One lone supercell formed near the Caprock Escarpment southeast of Amarillo, producing rain and hail near Silverton by 6 p.m. That’s when something magical happened.
About 99 percent of tornadoes in the northern hemisphere spin counterclockwise. And of that 1 percent of so-called anticyclonic tornadoes that spin clockwise, they’re rarely significant.
But the first tornado dropped by the Silverton supercell was just that. The storm itself was spinning counterclockwise. How it produced a clockwise tornado is unclear.
Perhaps it was an unusual or chaotic interaction caused by a rain shower merging into the main storms back side. Or possibly the storm ingested spin from the nearby boundary in a topsy-turvy sort of way.
In either case, the tornado lasted seven minutes, spun clockwise and danced elegantly over open fields.
Around 7:11 p.m., the same storm produced what appeared to be a strong to violent tornado northwest of Matador, Texas.
Most other storm chasers had flocked east, but I took a gamble — one that required patience and clever navigation — and diverted far south.

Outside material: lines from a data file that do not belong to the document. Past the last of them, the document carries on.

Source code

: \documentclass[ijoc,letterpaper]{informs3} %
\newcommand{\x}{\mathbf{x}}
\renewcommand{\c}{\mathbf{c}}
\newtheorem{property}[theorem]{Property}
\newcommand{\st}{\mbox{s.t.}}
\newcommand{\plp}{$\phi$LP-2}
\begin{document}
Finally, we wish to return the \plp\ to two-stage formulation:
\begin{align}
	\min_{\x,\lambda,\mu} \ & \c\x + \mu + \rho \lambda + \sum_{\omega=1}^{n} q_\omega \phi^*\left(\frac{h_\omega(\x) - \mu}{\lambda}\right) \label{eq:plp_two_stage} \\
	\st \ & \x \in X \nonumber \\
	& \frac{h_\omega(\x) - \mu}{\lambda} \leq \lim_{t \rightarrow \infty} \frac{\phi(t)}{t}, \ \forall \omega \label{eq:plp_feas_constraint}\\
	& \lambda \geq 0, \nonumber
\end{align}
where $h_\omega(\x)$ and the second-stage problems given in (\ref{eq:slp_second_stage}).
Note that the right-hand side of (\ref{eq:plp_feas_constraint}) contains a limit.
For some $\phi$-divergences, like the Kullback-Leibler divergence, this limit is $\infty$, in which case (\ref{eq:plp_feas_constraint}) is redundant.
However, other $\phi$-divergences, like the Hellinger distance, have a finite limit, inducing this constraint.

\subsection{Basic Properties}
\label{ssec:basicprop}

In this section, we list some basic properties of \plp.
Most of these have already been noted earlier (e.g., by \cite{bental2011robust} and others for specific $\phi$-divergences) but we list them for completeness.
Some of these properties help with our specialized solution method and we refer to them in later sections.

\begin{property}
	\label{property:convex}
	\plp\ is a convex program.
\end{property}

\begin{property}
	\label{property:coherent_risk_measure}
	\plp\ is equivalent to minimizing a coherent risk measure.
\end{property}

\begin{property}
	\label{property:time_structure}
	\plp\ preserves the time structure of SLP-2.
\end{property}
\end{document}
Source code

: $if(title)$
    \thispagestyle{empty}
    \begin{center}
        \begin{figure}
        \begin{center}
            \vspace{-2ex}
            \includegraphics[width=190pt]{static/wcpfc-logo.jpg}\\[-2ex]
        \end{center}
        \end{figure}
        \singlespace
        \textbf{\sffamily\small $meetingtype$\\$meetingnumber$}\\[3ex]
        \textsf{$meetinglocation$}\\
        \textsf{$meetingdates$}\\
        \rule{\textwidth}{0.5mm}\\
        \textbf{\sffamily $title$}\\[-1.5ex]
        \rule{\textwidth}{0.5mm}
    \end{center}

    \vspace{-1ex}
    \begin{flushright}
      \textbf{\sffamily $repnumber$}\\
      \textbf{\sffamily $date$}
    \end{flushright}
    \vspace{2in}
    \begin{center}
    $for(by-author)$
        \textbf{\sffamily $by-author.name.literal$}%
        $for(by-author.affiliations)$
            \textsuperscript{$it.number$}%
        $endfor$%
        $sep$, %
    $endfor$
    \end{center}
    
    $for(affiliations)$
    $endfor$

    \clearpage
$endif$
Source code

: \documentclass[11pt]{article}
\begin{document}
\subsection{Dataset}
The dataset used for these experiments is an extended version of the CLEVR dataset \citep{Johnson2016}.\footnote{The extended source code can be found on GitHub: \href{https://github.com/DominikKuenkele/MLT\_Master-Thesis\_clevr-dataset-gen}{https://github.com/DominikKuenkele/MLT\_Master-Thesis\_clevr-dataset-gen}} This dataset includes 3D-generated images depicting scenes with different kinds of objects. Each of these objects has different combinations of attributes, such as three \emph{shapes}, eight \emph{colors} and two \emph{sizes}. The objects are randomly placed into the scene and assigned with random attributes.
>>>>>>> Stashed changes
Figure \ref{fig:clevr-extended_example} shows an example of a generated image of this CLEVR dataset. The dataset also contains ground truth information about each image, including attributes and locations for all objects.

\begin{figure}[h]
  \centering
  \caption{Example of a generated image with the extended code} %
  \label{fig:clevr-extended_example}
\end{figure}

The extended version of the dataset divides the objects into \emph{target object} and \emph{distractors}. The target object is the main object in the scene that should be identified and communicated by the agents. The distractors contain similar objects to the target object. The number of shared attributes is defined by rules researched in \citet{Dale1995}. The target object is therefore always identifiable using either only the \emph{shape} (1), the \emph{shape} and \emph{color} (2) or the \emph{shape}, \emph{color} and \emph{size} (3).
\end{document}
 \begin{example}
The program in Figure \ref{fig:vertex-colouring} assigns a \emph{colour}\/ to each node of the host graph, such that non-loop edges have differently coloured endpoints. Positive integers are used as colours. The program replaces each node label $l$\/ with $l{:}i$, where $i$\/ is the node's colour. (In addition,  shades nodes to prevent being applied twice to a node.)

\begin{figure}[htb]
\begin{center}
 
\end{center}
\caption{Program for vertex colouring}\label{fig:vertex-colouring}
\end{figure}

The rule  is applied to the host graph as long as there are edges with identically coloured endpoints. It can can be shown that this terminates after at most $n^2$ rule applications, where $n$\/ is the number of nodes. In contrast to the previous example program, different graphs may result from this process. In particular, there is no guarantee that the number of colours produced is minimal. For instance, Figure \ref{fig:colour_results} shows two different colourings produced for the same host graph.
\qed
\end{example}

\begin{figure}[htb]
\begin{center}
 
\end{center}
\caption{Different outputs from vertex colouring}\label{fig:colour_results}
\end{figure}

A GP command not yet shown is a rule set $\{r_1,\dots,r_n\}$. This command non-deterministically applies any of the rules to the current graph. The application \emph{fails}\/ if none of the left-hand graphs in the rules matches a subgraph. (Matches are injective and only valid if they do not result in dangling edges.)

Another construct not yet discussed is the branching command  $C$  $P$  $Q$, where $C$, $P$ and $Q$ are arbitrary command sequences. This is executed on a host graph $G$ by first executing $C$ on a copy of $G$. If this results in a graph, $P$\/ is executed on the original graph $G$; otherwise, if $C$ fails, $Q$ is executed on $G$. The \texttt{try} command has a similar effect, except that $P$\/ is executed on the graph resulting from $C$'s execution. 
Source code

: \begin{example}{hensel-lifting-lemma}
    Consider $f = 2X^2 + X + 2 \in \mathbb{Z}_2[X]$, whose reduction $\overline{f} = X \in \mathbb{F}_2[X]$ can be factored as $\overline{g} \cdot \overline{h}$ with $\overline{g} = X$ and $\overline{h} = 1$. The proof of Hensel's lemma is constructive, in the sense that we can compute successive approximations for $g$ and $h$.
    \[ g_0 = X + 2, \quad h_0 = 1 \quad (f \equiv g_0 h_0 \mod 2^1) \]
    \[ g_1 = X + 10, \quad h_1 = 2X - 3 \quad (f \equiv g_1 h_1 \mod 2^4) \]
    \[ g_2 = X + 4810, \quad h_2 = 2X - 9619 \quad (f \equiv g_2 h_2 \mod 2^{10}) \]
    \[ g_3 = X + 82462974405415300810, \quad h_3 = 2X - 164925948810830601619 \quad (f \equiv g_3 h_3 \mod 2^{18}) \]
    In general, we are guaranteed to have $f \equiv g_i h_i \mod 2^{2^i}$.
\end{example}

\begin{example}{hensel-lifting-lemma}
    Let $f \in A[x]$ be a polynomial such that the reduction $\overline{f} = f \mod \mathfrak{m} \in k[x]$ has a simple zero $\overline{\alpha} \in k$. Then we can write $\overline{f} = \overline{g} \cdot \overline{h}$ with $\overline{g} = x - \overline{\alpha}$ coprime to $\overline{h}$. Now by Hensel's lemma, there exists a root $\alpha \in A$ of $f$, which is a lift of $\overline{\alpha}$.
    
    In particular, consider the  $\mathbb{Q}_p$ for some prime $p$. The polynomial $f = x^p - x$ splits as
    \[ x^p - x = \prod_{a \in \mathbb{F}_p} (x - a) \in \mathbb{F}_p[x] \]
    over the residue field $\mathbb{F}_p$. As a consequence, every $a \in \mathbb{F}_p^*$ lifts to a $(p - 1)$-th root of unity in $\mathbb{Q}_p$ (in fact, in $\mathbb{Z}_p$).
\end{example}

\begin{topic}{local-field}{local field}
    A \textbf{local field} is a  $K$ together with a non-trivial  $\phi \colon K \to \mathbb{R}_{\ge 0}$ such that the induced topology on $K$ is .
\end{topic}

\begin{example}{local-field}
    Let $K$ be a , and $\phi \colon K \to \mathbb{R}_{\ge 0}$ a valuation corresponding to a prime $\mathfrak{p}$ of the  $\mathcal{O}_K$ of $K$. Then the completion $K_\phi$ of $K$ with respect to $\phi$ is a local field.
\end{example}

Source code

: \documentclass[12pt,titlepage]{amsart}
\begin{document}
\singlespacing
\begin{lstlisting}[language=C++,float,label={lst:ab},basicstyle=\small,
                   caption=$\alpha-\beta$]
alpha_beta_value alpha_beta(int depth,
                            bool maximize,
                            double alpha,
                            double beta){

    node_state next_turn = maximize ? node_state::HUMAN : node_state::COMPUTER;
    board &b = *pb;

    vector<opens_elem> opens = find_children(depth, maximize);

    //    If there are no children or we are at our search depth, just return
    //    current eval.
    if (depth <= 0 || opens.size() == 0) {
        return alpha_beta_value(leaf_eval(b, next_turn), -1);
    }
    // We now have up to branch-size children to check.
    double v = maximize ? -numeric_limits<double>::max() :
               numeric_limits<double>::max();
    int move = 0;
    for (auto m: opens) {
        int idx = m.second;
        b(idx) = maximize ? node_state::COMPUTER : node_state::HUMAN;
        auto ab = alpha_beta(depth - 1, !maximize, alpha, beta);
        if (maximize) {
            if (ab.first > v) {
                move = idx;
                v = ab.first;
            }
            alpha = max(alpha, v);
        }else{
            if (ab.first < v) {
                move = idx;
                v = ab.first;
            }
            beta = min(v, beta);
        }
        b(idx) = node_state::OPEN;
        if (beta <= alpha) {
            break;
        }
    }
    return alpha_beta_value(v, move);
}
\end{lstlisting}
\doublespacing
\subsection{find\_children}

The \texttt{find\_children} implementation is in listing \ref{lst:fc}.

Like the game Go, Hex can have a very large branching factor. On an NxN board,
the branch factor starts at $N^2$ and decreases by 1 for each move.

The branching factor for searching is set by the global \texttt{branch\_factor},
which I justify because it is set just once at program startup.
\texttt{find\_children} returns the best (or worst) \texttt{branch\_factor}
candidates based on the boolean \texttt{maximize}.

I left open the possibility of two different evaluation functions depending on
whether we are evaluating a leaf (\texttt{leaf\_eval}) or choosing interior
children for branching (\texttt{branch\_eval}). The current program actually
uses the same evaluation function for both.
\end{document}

I had a hunch the storm would make a right, or southward, turn, and I wanted to be on a paved road.
I had careened north on FM28, basking in sunshine while watching the massive tornado plant itself on the ground barely a half mile in front of me.
The same storm was dropping DVD-size hail — 5.2 inches in diameter — at the time.
It also appears the storm produced multiple additional tornadoes just west of Matador and Roaring Springs, Texas.
Around sunset, I blasted south to a new supercell near Post, Texas. It stalled in a remote landscape, averting any structural damage.
But by that point, it was carouseling. That’s the term storm chasers give to a storm that has several couplets of rotation orbiting one another or moving in deviant ways.
The scientific term is the Fujiwhara effect.
Storm chaser reports indicate three tornadoes were on the ground simultaneously.
I witnessed a stout tornado illuminated by lightning flashes northeast of Post. But once deviant motion ensued and tornadoes began wrapping in rain, I bailed west.
There were other storms too. One in northwest Oklahoma produced a picturesque tornado near the town of Freedom. And there was a brief tornado near Omaha.
The town of Miami, in the Texas Panhandle, narrowly missed being brushed with a strong tornado around nightfall, but it fortunately lifted before the circulation arrived into town.
Meanwhile, more tornadic supercells are possible Friday and Saturday.
Storm chasers will be out again in full force, working to get a front-row seat to witness Mother Nature’s most extreme.